Como los ciegos, dobla la voz sin conocer a nadie.
Arras sobre su pecho abierto,
sobre su boca, trece monedas de oro. Es la mala
fortuna de los príncipes,
que se hace de rogar.
Camino de ninguna historia, la ciudad se defiende y
esconde el estandarte de su línea del cielo, los palacios
permanecen a resguardo del bosque, edificando sombras,
arcos y luminosos portales.
El buhonero se nombra, se despide, se fisga y se
insinúa en medio
de la conversación; sus manos cargan con el signo
de los años perdidos, sus dedos proliferan,
mansos sarmientos. Del hospital brota una columna
de humo, invisible entre la niebla y las estelas sucias de los árboles.

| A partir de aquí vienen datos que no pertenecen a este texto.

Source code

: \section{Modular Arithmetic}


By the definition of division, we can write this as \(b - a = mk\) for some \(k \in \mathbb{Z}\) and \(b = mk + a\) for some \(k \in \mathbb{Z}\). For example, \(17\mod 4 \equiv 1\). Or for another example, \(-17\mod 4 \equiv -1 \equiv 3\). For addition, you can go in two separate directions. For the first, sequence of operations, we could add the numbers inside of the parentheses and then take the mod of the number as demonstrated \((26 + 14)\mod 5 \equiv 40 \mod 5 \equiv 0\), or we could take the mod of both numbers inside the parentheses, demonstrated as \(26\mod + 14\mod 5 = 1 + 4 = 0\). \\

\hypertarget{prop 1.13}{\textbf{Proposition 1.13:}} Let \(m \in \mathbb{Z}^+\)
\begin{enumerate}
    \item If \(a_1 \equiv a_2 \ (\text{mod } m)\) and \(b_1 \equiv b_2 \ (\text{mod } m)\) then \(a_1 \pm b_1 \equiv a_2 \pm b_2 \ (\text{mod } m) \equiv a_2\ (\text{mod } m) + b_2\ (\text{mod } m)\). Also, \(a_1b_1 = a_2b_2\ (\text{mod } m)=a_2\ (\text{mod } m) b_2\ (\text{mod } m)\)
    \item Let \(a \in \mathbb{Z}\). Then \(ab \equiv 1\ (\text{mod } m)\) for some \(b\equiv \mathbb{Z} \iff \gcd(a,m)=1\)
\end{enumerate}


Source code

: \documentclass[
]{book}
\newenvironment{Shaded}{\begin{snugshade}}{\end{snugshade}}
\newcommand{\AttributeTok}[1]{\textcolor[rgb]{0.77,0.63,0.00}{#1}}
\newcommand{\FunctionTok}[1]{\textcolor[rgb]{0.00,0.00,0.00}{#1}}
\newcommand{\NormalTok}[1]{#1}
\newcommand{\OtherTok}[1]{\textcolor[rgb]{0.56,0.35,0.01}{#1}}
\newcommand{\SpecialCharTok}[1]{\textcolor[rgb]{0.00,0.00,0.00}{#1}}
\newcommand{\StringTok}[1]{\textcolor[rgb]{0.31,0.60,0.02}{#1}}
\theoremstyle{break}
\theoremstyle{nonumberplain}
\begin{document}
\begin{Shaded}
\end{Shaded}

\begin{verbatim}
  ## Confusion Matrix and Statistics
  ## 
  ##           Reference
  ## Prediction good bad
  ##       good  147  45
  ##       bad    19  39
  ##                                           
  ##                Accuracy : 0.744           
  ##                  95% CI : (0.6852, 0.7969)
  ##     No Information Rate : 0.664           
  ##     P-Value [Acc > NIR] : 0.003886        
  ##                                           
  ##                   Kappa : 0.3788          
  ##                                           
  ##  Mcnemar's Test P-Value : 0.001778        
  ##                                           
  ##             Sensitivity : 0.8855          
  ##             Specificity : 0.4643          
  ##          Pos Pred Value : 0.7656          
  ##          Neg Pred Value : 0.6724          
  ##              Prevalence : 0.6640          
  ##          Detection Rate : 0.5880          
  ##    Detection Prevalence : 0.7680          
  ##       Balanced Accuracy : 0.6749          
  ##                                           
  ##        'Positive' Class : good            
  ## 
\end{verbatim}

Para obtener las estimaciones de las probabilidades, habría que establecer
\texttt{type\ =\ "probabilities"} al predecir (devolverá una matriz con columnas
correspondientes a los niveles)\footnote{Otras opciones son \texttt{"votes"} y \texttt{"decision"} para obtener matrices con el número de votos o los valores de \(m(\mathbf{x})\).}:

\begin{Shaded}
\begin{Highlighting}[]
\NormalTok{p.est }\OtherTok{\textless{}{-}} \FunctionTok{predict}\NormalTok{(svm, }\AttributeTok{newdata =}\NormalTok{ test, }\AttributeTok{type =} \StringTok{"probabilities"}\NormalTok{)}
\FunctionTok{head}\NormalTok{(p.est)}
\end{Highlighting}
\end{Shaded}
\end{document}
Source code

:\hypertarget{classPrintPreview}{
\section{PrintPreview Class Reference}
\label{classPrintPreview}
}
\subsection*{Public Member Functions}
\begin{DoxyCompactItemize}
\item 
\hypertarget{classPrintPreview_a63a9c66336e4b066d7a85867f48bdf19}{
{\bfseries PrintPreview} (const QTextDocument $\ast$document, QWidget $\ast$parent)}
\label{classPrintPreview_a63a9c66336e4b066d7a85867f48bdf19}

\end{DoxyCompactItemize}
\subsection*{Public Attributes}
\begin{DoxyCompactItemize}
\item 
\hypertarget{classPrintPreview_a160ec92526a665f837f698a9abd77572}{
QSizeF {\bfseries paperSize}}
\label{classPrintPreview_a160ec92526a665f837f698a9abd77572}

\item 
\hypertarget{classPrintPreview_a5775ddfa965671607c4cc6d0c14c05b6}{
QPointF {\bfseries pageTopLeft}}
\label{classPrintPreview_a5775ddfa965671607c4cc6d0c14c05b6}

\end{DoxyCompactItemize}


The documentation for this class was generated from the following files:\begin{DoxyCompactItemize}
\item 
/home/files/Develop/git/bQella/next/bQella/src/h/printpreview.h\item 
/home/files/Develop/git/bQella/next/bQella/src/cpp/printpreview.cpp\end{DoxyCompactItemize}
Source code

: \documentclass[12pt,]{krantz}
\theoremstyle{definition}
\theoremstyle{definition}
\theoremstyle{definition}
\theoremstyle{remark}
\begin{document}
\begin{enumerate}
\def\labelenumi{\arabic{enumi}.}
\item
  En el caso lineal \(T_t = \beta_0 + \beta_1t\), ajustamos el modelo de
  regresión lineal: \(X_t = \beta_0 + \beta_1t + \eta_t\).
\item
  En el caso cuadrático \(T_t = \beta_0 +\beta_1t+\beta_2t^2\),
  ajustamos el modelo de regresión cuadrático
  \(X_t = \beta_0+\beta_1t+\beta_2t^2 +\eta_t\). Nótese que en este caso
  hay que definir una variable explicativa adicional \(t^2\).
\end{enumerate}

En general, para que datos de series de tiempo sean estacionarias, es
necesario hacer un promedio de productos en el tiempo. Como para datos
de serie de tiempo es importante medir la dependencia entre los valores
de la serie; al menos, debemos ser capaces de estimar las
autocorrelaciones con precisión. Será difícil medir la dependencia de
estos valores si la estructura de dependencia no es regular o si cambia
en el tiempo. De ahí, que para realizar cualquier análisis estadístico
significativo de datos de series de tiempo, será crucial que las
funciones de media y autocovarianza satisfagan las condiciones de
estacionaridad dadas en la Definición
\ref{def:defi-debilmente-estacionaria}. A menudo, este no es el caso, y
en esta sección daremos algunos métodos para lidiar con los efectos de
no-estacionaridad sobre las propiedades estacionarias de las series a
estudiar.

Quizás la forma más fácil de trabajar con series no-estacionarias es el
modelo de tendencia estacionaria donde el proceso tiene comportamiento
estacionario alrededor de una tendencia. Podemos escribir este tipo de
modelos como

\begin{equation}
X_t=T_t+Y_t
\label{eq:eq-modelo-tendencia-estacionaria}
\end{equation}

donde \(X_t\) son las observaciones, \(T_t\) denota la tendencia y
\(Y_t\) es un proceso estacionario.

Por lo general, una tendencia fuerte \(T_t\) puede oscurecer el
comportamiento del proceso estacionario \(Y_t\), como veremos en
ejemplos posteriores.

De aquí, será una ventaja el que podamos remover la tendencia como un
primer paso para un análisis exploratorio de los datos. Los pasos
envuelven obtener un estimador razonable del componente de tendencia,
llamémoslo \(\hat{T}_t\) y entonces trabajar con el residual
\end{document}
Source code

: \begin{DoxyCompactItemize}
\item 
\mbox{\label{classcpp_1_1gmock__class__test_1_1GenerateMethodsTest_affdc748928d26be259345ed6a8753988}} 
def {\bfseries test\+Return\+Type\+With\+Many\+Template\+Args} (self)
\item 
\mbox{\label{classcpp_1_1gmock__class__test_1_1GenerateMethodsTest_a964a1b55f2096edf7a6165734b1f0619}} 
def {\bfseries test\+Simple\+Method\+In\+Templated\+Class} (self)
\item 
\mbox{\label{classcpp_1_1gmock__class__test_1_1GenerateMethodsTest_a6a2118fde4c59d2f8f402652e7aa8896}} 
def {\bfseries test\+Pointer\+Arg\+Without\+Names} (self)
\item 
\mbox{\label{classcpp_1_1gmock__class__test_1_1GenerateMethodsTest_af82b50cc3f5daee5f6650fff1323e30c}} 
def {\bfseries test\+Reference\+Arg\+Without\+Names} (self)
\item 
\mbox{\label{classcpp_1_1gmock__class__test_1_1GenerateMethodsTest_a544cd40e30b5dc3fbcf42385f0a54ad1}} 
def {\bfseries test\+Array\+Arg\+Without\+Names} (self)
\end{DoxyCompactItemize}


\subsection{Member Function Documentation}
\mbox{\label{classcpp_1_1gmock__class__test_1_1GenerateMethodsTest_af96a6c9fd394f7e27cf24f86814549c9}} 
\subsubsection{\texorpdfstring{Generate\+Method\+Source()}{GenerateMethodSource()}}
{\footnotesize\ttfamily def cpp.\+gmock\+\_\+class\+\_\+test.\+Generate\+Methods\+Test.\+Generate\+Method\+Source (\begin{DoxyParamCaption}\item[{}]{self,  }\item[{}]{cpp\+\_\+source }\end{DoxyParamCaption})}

Torres blancas que avanzan hacia el puro abismo de
la salvación, cofres
que rondan la riqueza y vislumbran un pasado
retórico (o feliz).
Ella tiene que elegir un noble abatimiento, la
sinrazón que anula profecías y salmos, el salvaje
descuento de todas sus presencias. Grabada en un
carmín de plomo, en la nube que salta
dolorosamente. El sol ha de salir por debajo de
Marte,
con el aire de cara y la música tropezando en el
dorado micro del rap.
Las chicas usan su poder, pero ella conduce una
manada de ingenios,
larvas y motores. La farmacia dispensa órdenes
sagradas, las montañas auscultan la tormenta, ahora,
ha perdido peso la lluvia. Este cuadro ya explota:
el parque ha decidido regar
una estación del universo. Jordan se cansa de
esperar, sigue esperando.
Como aterrizan las perlas en su garganta débil, su
canto se prolonga como un adiós
entre puñales. Las pantallas discuten la longitud
del viento, giran al terror sin avisar siquiera, con una levedad
que no es del mundo. El arte ha naufragado de nuevo
y Roma arde de pie.
Porque el sueño es intención del arte y prende como
las selvas de Montana o el organismo boreal de Alberta,
se deposita en la tierra como un río de lava asustadiza,
sucumbe a las promesas
áureas de los comediantes y a la amplitud del mal.